Start of RECORD SET
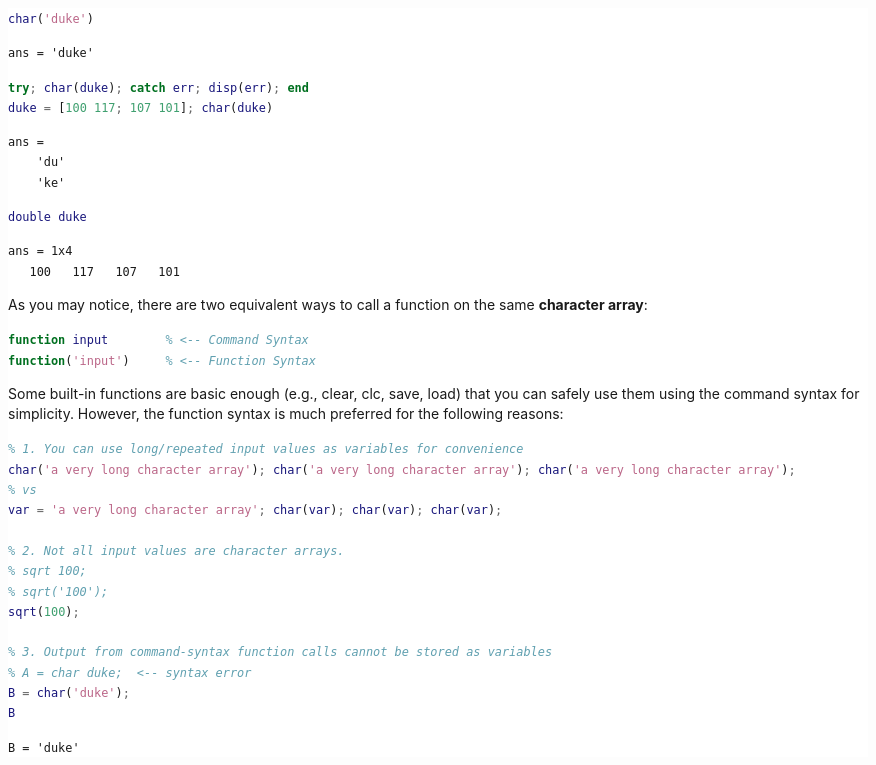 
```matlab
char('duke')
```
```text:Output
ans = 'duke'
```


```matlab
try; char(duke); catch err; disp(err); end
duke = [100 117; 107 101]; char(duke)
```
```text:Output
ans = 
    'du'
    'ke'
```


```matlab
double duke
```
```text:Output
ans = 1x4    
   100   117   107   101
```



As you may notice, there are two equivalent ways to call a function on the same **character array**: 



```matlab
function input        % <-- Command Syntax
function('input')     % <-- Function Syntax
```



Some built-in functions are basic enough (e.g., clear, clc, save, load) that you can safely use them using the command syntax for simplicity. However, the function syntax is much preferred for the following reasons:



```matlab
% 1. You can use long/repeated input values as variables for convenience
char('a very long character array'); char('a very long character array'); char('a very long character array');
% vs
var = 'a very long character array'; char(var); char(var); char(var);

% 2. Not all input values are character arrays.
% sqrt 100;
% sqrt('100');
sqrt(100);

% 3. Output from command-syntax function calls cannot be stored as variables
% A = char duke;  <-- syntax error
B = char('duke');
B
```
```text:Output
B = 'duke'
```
End of RECORD SET
Start of RECORD SET
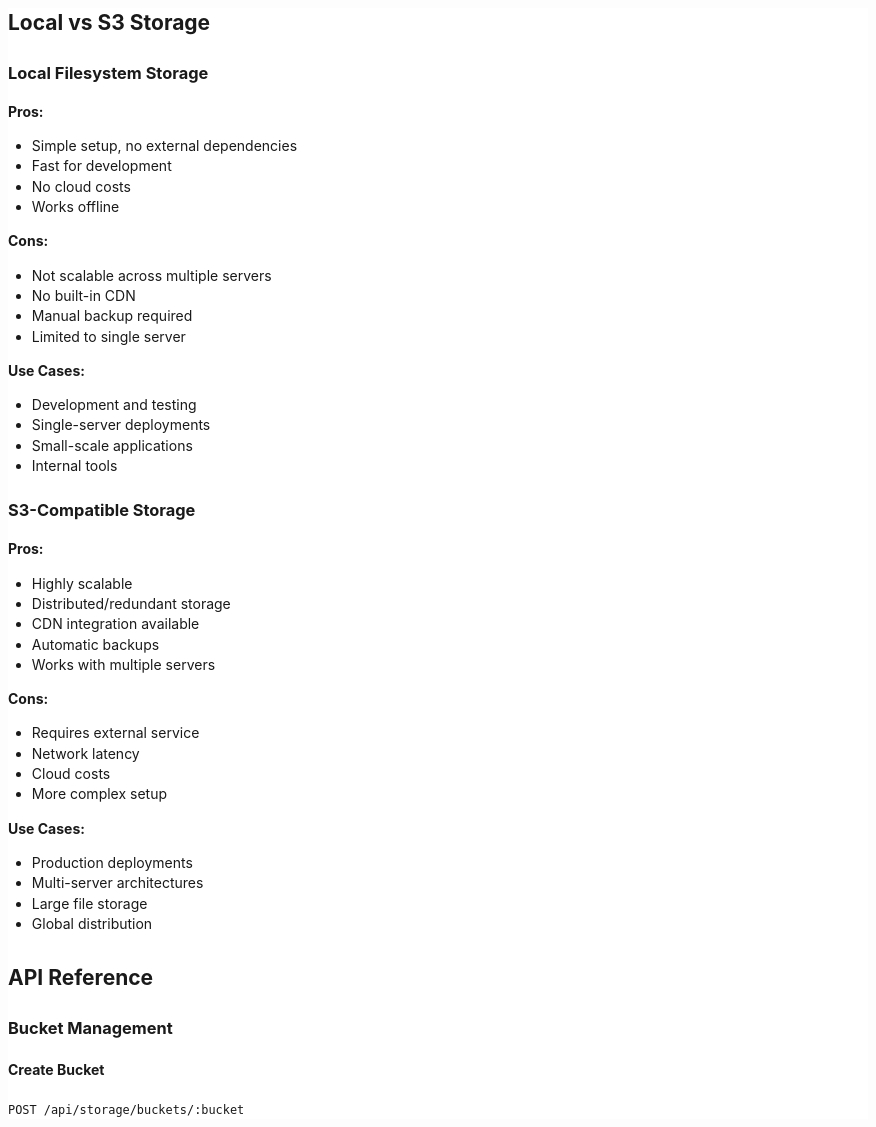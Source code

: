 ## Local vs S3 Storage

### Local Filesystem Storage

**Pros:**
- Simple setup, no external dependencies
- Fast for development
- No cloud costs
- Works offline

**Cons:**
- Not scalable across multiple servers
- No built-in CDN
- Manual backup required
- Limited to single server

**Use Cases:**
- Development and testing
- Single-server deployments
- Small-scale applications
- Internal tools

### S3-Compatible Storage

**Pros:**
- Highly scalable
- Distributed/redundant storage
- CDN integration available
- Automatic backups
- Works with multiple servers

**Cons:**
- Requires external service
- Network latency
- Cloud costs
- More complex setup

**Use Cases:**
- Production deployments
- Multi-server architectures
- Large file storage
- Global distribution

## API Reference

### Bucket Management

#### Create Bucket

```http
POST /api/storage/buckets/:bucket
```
End of RECORD SET
YOUR TASK> Count each line of the entries that holds the word "values", then state the total and nothing more.

PROBLEM SOLUTION> 2